História e aventura se misturam em BOCAINA
PUBLICAÇÃO
segunda-feira, 01 de janeiro de 2001
Rodolfo C. Martino Agência Estado 
Localizado entre Rio de Janeiro e São Paulo, o Parque Nacional da Serra da Bocaina é o destino certo para aficionados por caminhadas e outras atividades junto à natureza
É um velho caminho, todo calçado por pedras irregulares, de diversos tamanhos e formas. Foram justapostas, uma ao lado da outra, no final do século 18, pelos escravos que as retiraram do fundo do Rio Mambucaba. Para assentá-las, reza a lenda, os negros usaram óleo de baleia. Haja baleia! A rota tem aproximadamente 30 quilômetros de extensão e serpenteia todo o Parque Nacional da Serra da Bocaina, na divisa dos Estados do Rio de Janeiro e São Paulo, lá nos confins do Vale do Paraíba, entre os magníficos cenários das serras da Mantiqueira e do Mar.
O caminho tem nome. Vários nomes: Estrada da Cesaréia (nome de uma fortaleza de pedras construída por Herodes no Mediterrâneo) ou Estrada da Independência (como a conhece o secretário estadual de Recuperação dos Bens Culturais, Emanuel Von Lauenstein Massarani) ou Trilha dos Mineiros.

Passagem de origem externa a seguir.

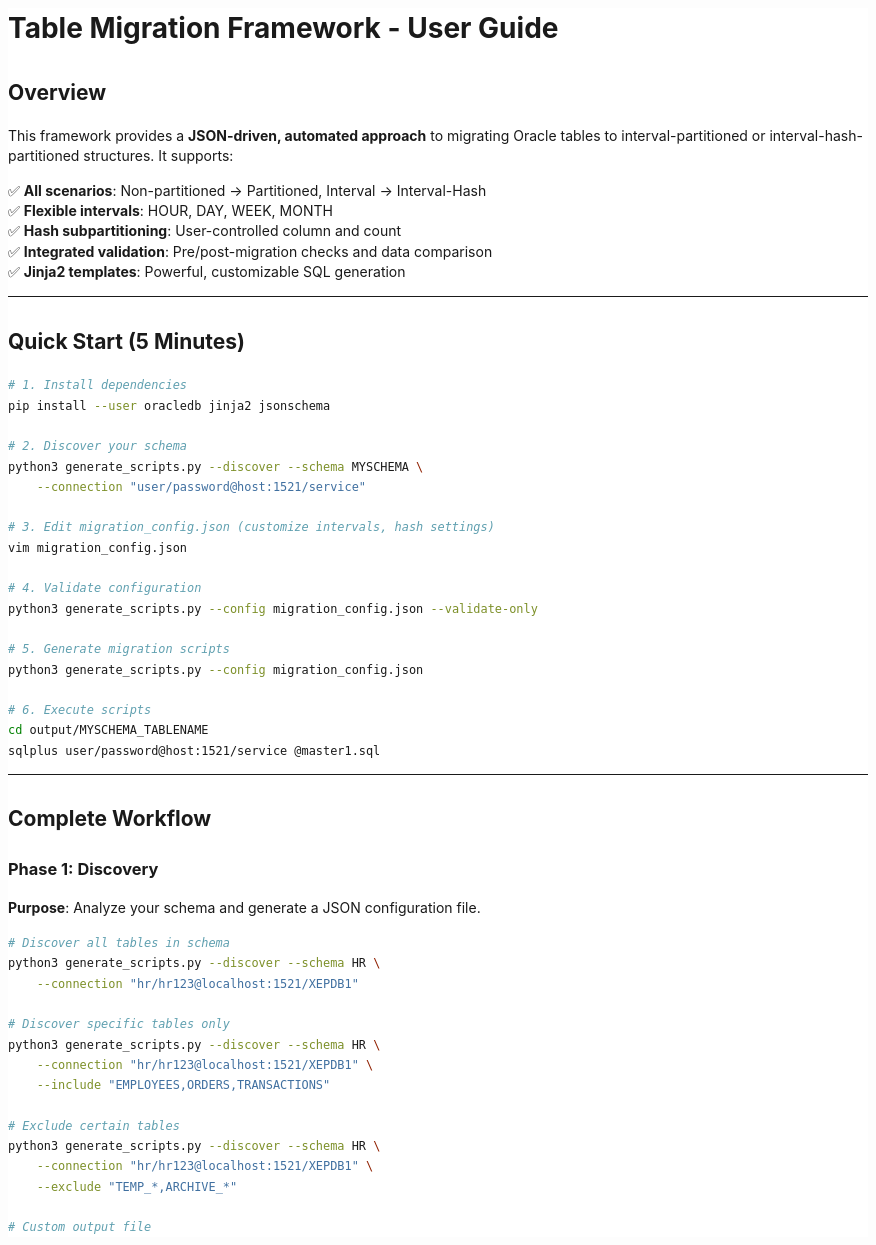# Table Migration Framework - User Guide

## Overview

This framework provides a **JSON-driven, automated approach** to migrating Oracle tables to interval-partitioned or interval-hash-partitioned structures. It supports:

✅ **All scenarios**: Non-partitioned → Partitioned, Interval → Interval-Hash  
✅ **Flexible intervals**: HOUR, DAY, WEEK, MONTH  
✅ **Hash subpartitioning**: User-controlled column and count  
✅ **Integrated validation**: Pre/post-migration checks and data comparison  
✅ **Jinja2 templates**: Powerful, customizable SQL generation  

---

## Quick Start (5 Minutes)

```bash
# 1. Install dependencies
pip install --user oracledb jinja2 jsonschema

# 2. Discover your schema
python3 generate_scripts.py --discover --schema MYSCHEMA \
    --connection "user/password@host:1521/service"

# 3. Edit migration_config.json (customize intervals, hash settings)
vim migration_config.json

# 4. Validate configuration
python3 generate_scripts.py --config migration_config.json --validate-only

# 5. Generate migration scripts
python3 generate_scripts.py --config migration_config.json

# 6. Execute scripts
cd output/MYSCHEMA_TABLENAME
sqlplus user/password@host:1521/service @master1.sql
```

---

## Complete Workflow

### Phase 1: Discovery

**Purpose**: Analyze your schema and generate a JSON configuration file.

```bash
# Discover all tables in schema
python3 generate_scripts.py --discover --schema HR \
    --connection "hr/hr123@localhost:1521/XEPDB1"

# Discover specific tables only
python3 generate_scripts.py --discover --schema HR \
    --connection "hr/hr123@localhost:1521/XEPDB1" \
    --include "EMPLOYEES,ORDERS,TRANSACTIONS"

# Exclude certain tables
python3 generate_scripts.py --discover --schema HR \
    --connection "hr/hr123@localhost:1521/XEPDB1" \
    --exclude "TEMP_*,ARCHIVE_*"

# Custom output file
```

A denominação em moda, porém, é Trilha do Ouro.
Ainda hoje, o caminho é usado, como nos tempos coloniais, para transporte em mulas de todo tipo de mercadoria, principalmente alimentos. Só que, agora, os animais carregam as coloridas mochilas dos trilheiros que descobriram o parque e a trilha como ponto de referência para aventuras radicais vôos de asa delta, rapel, trekkings ou para um cada vez mais atual contato com as forças da natureza.
Só na semana do carnaval, havia umas 600 pessoas pela serra. A maioria atraída pelas maravilhas da Trilha do Ouro, diz José Milton de Magalhães Serafim, dono de uma agência de turismo na pequena São José do Barreiro que, pelo menos duas vezes por mês, leva grupos de 16 a 20 turistas para o desafio da trilha.
O próprio Zé Milton diz que sua história de vida foi inteiramente baseada no fato de ter crescido no meio das matas e cachoeiras da Bocaina. Desde que se entende por gente frequenta o sítio dos avós na serra e de lá fazia ponto de partida para diversas excursões pelos mais escondidos grotões do lugar.
Já adulto, em 1991, participou do projeto Caminhanças, que pretendia identificar e cadastrar os locais com potencial de ecoturismo da região. O projeto era financiado pela organização norte-americana Ashoka e tinha como coordenador o professor José Antônio Bachin.
A idéia era lançar um Guia de Trilhas Brasileiras por ocasião da ECO 92 realizada no Rio, explica Serafim. Mas, para mim, o mais importante foi a confirmação de que a Bocaina é mesmo um patrimônio da humanidade e que merece ser preservado para as futuras gerações.